(Plain-text document sources)
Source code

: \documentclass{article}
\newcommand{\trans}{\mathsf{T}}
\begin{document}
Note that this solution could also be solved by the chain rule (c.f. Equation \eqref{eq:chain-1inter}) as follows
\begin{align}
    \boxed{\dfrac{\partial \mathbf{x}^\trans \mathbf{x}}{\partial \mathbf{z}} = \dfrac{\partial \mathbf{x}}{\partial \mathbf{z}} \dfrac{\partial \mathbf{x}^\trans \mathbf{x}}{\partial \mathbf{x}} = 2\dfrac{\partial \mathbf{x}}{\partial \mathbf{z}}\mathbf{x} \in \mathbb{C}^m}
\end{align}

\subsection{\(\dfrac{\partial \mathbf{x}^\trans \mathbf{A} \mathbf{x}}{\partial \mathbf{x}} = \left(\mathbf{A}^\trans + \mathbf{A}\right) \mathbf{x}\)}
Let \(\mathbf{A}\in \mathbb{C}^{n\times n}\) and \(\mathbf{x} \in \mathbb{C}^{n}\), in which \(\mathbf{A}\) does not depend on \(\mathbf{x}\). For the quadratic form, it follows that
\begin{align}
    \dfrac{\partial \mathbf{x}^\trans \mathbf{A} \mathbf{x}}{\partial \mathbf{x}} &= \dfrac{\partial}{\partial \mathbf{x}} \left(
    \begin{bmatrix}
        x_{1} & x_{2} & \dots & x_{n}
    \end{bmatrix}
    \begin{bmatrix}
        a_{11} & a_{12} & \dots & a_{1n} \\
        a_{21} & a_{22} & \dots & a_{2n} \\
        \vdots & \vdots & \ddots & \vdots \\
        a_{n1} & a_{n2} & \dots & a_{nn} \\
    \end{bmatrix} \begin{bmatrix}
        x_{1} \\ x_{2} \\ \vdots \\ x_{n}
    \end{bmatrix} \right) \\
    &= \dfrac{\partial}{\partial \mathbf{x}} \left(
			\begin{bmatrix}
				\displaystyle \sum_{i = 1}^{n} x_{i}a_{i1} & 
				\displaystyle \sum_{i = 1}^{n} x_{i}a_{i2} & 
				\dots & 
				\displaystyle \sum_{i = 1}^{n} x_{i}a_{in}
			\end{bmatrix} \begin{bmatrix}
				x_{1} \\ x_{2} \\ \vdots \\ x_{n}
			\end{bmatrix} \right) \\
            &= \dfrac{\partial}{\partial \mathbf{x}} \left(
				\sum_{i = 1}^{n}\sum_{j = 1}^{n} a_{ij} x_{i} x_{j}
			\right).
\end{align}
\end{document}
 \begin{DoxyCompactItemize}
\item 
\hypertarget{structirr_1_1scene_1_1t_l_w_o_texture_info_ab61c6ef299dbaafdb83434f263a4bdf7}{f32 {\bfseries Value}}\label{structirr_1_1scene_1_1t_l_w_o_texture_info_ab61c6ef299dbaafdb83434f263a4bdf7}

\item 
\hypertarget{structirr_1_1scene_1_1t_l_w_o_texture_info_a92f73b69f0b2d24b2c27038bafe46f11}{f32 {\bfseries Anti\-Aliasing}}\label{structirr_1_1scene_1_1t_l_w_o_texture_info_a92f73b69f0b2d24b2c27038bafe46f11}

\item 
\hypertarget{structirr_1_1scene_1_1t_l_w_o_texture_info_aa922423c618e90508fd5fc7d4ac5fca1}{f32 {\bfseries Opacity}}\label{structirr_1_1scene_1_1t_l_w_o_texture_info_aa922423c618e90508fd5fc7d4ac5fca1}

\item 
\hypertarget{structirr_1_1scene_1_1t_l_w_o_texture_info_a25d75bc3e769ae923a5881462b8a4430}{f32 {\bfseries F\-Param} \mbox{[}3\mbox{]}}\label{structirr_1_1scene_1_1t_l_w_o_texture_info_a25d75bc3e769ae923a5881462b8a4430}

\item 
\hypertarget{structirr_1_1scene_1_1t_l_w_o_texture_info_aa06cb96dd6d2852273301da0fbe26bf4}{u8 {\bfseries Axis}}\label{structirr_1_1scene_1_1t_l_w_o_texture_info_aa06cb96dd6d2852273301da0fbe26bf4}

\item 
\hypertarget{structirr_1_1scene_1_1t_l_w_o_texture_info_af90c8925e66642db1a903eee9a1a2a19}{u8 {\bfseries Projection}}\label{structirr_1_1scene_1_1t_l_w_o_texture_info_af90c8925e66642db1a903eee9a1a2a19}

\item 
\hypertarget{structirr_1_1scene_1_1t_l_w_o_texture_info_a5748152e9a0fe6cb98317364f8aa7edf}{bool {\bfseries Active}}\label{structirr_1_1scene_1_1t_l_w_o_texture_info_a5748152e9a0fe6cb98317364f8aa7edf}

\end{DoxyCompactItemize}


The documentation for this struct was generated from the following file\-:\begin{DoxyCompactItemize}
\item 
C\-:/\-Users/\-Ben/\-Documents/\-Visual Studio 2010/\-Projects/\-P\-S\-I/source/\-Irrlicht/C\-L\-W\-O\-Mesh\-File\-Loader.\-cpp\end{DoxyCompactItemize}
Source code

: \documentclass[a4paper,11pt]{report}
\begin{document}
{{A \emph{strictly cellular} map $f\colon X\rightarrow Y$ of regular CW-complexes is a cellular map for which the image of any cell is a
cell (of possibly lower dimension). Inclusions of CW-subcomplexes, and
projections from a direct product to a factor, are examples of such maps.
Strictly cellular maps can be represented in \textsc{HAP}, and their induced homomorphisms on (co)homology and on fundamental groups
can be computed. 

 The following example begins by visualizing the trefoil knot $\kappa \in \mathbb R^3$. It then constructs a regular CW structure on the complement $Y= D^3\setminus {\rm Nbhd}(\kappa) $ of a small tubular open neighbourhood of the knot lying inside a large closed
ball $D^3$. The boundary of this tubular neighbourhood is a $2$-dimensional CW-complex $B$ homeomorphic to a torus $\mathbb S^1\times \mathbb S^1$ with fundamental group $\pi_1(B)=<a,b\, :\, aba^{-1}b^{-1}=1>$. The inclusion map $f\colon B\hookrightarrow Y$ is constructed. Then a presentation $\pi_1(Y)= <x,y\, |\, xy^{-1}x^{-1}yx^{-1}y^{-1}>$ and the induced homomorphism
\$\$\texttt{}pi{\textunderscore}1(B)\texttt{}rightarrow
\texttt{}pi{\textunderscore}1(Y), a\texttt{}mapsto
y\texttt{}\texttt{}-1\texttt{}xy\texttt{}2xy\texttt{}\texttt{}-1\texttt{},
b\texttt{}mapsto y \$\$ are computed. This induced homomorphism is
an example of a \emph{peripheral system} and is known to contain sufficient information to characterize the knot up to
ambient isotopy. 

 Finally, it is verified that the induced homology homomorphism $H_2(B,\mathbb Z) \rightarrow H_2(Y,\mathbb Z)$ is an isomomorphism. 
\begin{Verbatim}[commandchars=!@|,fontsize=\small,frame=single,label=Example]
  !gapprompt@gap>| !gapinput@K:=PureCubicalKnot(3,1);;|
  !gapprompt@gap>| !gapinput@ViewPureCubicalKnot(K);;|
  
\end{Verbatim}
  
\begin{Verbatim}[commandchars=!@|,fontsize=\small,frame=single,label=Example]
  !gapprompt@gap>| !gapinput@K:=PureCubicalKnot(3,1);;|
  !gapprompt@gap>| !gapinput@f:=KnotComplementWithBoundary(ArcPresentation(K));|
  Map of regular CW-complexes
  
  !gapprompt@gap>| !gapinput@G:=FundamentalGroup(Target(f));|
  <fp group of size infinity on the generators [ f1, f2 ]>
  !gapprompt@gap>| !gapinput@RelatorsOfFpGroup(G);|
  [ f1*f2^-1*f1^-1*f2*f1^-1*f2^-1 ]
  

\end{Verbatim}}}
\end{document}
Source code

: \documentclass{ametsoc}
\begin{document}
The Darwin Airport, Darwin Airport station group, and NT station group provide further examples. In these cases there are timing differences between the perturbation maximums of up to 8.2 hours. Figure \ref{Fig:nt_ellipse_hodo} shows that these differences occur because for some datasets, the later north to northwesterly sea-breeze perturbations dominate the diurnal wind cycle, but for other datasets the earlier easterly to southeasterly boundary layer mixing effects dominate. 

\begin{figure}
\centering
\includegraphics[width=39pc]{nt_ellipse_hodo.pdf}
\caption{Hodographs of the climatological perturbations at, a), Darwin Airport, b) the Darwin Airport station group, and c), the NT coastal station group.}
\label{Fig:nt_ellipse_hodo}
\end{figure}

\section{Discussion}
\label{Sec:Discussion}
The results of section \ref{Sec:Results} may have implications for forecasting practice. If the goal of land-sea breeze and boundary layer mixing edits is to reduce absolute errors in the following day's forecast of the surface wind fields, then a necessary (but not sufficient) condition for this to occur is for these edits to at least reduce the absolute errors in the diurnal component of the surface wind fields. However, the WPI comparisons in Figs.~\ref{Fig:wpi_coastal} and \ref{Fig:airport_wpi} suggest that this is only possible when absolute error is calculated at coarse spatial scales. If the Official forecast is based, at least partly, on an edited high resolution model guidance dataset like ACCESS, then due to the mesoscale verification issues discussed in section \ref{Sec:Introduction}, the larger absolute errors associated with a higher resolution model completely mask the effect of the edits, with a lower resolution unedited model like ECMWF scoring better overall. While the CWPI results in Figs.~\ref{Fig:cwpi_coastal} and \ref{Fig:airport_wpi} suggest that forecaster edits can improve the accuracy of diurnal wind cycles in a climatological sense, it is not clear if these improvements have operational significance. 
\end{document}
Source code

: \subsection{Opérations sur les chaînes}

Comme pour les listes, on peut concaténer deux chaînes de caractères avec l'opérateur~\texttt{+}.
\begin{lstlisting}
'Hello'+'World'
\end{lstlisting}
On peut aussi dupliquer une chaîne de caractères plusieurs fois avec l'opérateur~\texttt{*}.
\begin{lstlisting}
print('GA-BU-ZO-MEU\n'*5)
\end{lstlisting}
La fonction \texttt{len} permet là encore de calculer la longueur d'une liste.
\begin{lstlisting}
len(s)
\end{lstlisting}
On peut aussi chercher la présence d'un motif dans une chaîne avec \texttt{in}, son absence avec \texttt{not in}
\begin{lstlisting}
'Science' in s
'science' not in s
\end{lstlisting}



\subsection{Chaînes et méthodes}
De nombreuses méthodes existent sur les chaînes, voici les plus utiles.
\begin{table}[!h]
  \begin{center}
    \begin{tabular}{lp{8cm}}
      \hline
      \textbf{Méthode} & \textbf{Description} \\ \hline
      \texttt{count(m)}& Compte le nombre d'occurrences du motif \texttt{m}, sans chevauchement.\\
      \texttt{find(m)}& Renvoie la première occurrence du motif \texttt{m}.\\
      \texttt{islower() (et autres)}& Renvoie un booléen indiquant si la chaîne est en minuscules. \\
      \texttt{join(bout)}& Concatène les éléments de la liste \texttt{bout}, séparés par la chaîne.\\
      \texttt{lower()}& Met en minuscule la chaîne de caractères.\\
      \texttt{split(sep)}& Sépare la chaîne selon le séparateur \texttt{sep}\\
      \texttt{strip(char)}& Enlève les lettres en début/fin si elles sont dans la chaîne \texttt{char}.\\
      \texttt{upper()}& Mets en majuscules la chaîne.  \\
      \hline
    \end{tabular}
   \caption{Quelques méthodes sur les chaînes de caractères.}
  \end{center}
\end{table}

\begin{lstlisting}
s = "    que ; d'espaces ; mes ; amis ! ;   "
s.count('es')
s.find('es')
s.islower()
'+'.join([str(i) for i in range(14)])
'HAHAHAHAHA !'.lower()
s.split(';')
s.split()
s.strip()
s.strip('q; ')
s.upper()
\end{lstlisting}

* Task brief:
Across all the records above, count the lines that contain "homology" and reply with only the number.

* Answer to the problem:
2